Seeing her in such a state, her friend persuaded her to use the break-up as the subject of her set at a gig on Boxing Day.

“I went on stage and talked about how I genuinely felt, that I’d been dumped and everybody saw it coming but me. I just ranted about how I had a right to be angry about my ex. I got a standing ovation on that Boxing Day. All from a 20 minute set.”

Buoyed by the experience and feeling more optimistic, she went on to write what has now become her début solo stand-up. The Beyoncé idea stemmed from a conversation a few days later.

“I met my friend just after Christmas, it was midday and we were watching the telly, both wearing onesies, and she said: ‘Babe, you know we’re the same age as Beyoncé?’ I thought: ‘What has happened to our lives? Oh, what would Beyoncé do?’ Hang on a minute – that’s a fun title!’”

She soon realised that her stand-up material and various Beyoncé tunes belonged side by side and began to piece together the show. Omielan previewed it, hiring rooms here and there, and by the start of the Edinburgh Fringe she had performed the show an incredible 32 times.

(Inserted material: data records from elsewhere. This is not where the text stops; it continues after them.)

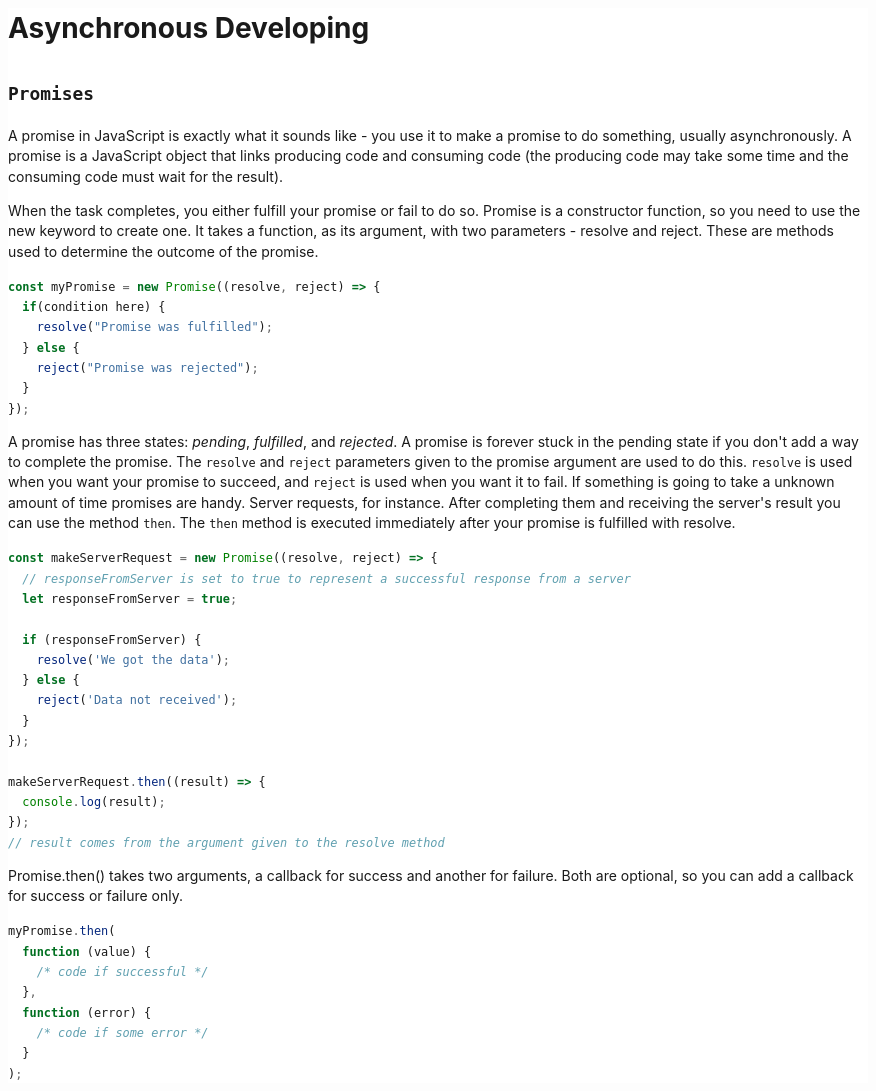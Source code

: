 # **Asynchronous Developing**

## **`Promises`**

A promise in JavaScript is exactly what it sounds like - you use it to make a promise to do something, usually asynchronously. A promise is a JavaScript object that links producing code and consuming code (the producing code may take some time and the consuming code must wait for the result).

When the task completes, you either fulfill your promise or fail to do so. Promise is a constructor function, so you need to use the new keyword to create one. It takes a function, as its argument, with two parameters - resolve and reject. These are methods used to determine the outcome of the promise.

```js
const myPromise = new Promise((resolve, reject) => {
  if(condition here) {
    resolve("Promise was fulfilled");
  } else {
    reject("Promise was rejected");
  }
});
```

A promise has three states: _pending_, _fulfilled_, and _rejected_. A promise is forever stuck in the pending state if you don't add a way to complete the promise. The `resolve` and `reject` parameters given to the promise argument are used to do this. `resolve` is used when you want your promise to succeed, and `reject` is used when you want it to fail.
If something is going to take a unknown amount of time promises are handy. Server requests, for instance. After completing them and receiving the server's result you can use the method `then`. The `then` method is executed immediately after your promise is fulfilled with resolve.

```js
const makeServerRequest = new Promise((resolve, reject) => {
  // responseFromServer is set to true to represent a successful response from a server
  let responseFromServer = true;

  if (responseFromServer) {
    resolve('We got the data');
  } else {
    reject('Data not received');
  }
});

makeServerRequest.then((result) => {
  console.log(result);
});
// result comes from the argument given to the resolve method
```

Promise.then() takes two arguments, a callback for success and another for failure. Both are optional, so you can add a callback for success or failure only.

```js
myPromise.then(
  function (value) {
    /* code if successful */
  },
  function (error) {
    /* code if some error */
  }
);
```
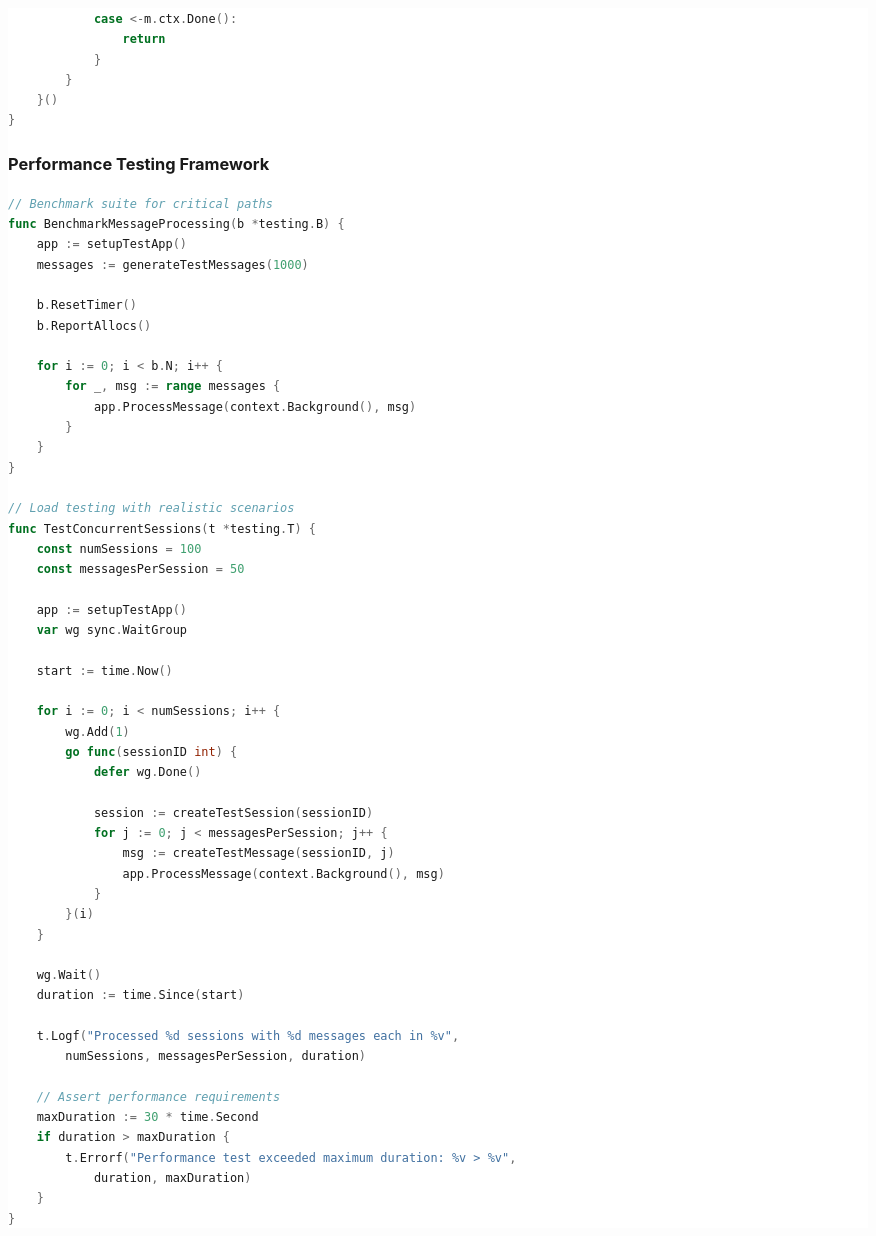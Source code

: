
 ```go
            case <-m.ctx.Done():
                return
            }
        }
    }()
}
```

### Performance Testing Framework

```go
// Benchmark suite for critical paths
func BenchmarkMessageProcessing(b *testing.B) {
    app := setupTestApp()
    messages := generateTestMessages(1000)

    b.ResetTimer()
    b.ReportAllocs()

    for i := 0; i < b.N; i++ {
        for _, msg := range messages {
            app.ProcessMessage(context.Background(), msg)
        }
    }
}

// Load testing with realistic scenarios
func TestConcurrentSessions(t *testing.T) {
    const numSessions = 100
    const messagesPerSession = 50

    app := setupTestApp()
    var wg sync.WaitGroup

    start := time.Now()

    for i := 0; i < numSessions; i++ {
        wg.Add(1)
        go func(sessionID int) {
            defer wg.Done()

            session := createTestSession(sessionID)
            for j := 0; j < messagesPerSession; j++ {
                msg := createTestMessage(sessionID, j)
                app.ProcessMessage(context.Background(), msg)
            }
        }(i)
    }

    wg.Wait()
    duration := time.Since(start)

    t.Logf("Processed %d sessions with %d messages each in %v",
        numSessions, messagesPerSession, duration)

    // Assert performance requirements
    maxDuration := 30 * time.Second
    if duration > maxDuration {
        t.Errorf("Performance test exceeded maximum duration: %v > %v",
            duration, maxDuration)
    }
}
```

The final touch came when she had a minor epiphany regarding the finalé. “I used to end the show on a Cher song because I love Cher. My friend said: ‘That makes no sense. You can’t do an Edinburgh show called What Would Beyoncé Do? that ends in a Cher song.”

Having previewed it so many times, by the time the Fringe show opened it already had a buzz around it. Given that it’s not uncommon at the Fringe for an audience to consist of three people and a dog, to Omielan’s surprise she had a full house when she turned up for the first show.

“I got there and there was a queue around the door.”

The fire brigade capped the amount of people allowed in the room but the ladies toilets were at the back of the room.

“I’d sneak girls into the toilets and say, wait in there, then when it begins you come out. That was our game plan but they cottoned on to it,” laughs Omielan.

When you see the show it’s no surprise it was such a resounding success. As well as being hilarious, it’s also joyous, triumphant, empowering and brutally honest. Consequently it attracts all sorts of people from comedy and theatre lovers to partying Beyoncé fans – she’s even had hen-dos in.

Omielan completes this tour with yet another Soho Theatre run, then she’s off to New York next year for a three week run produced by American comedian Caroline Rhea. “The irony is that it was from that low point that I finally got the career that I wanted, that I always wanted. It’s kind of beautiful that it’s the show that brought me out and up.”